Installé à la tête de l’institution en octobre dernier, le responsable affirme avoir ordonné un renforcement immédiat des opérations de contrôle migratoire à travers tout le territoire, en application des directives du président Luis Abinader. Selon lui, les interceptions et les placements en détention de migrants sans statut légal ont été intensifiés dès sa prise de fonction.
« Depuis notre arrivée, plus de 525 000 Haïtiens et autres étrangers ont été reconduits hors du territoire », a-t-il déclaré, insistant sur la volonté des autorités de faire respecter strictement les lois migratoires en vigueur.
D’après les informations publiées par le quotidien dominicain Listín Diario, 53 546 ressortissants haïtiens ont été arrêtés puis expulsés entre le début du mois de janvier et le 14 février 2026 seulement — un chiffre qui ne tient pas compte des opérations menées après cette date. Le directeur de la DGM parle d’une campagne d’expulsions « d’une ampleur inédite » dans l’histoire du pays.
Les autorités dominicaines indiquent également que les brigades migratoires ont été déployées de manière renforcée avec l’appui du ministère de la Défense, de la police nationale et de l’armée, dans le cadre d’opérations coordonnées à l’échelle nationale.
Par ailleurs, une opération spécifique a été menée dans le secteur de Los Mina, à l’est de Santo Domingo, à la suite de manifestations orchestrées par des groupes nationalistes anti-haïtiens après la mort d’un adolescent dominicain de 14 ans, attribuée à un ressortissant haïtien. Selon les données rapportées par Listín Diario, 454 personnes ont été interpellées lors de cette intervention et transférées vers le centre de traitement migratoire de Haina, dans la province de San Cristóbal.
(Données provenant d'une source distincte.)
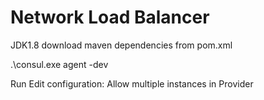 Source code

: # Network Load Balancer
JDK1.8 download maven dependencies from pom.xml
 
.\consul.exe agent -dev

Run Edit configuration: Allow multiple instances in Provider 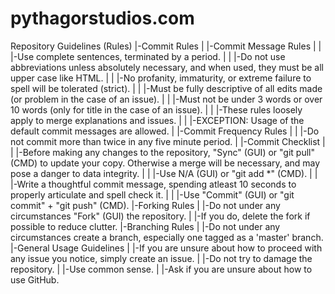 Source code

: # pythagorstudios.com

Repository Guidelines (Rules)
|-Commit Rules
| |-Commit Message Rules
| | |-Use complete sentences, terminated by a period.
| | |-Do not use abbreviations unless absolutely necessary, and when used, they must be all upper case like HTML.
| | |-No profanity, immaturity, or extreme failure to spell will be tolerated (strict).
| | |-Must be fully descriptive of all edits made (or problem in the case of an issue).
| | |-Must not be under 3 words or over 10 words (only for title in the case of an issue).
| | |-These rules loosely apply to merge explanations and issues.
| | |-EXCEPTION: Usage of the default commit messages are allowed.
| |-Commit Frequency Rules
| | |-Do not commit more than twice in any five minute period.
| |-Commit Checklist
| | |-Before making any changes to the repository, "Sync" (GUI) or "git pull" (CMD) to update your copy. Otherwise a merge will be necessary, and may pose a danger to data integrity.
| | |-Use N/A (GUI) or "git add *" (CMD).
| | |-Write a thoughtful commit message, spending atleast 10 seconds to properly articulate and spell check it.
| | |-Use "Commit" (GUI) or "git commit" + "git push" (CMD).
|-Forking Rules
| |-Do not under any circumstances "Fork" (GUI) the repository.
| |-If you do, delete the fork if possible to reduce clutter.
|-Branching Rules
| |-Do not under any circumstances create a branch, especially one tagged as a 'master' branch.
|-General Usage Guidelines
| |-If you are unsure about how to proceed with any issue you notice, simply create an issue.
| |-Do not try to damage the repository.
| |-Use common sense.
| |-Ask if you are unsure about how to use GitHub.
Des procédures d’identification et d’enregistrement biométrique y ont été appliquées avant leur expulsion.
Les manifestants réclamaient le départ immédiat et total des Haïtiens vivant dans la zone concernée.
En fin d’année 2025, la DGM avait déjà fait état de 379 553 expulsions de ressortissants haïtiens, soit une augmentation de 84 % par rapport à la période 2021-2024, et un volume dix fois supérieur à celui enregistré en 2016.
Ces chiffres illustrent un durcissement significatif de la politique migratoire dominicaine, dans un contexte régional marqué par l’aggravation de la crise sécuritaire et socio-économique en Haïti, qui continue d’alimenter les flux migratoires vers le pays voisin.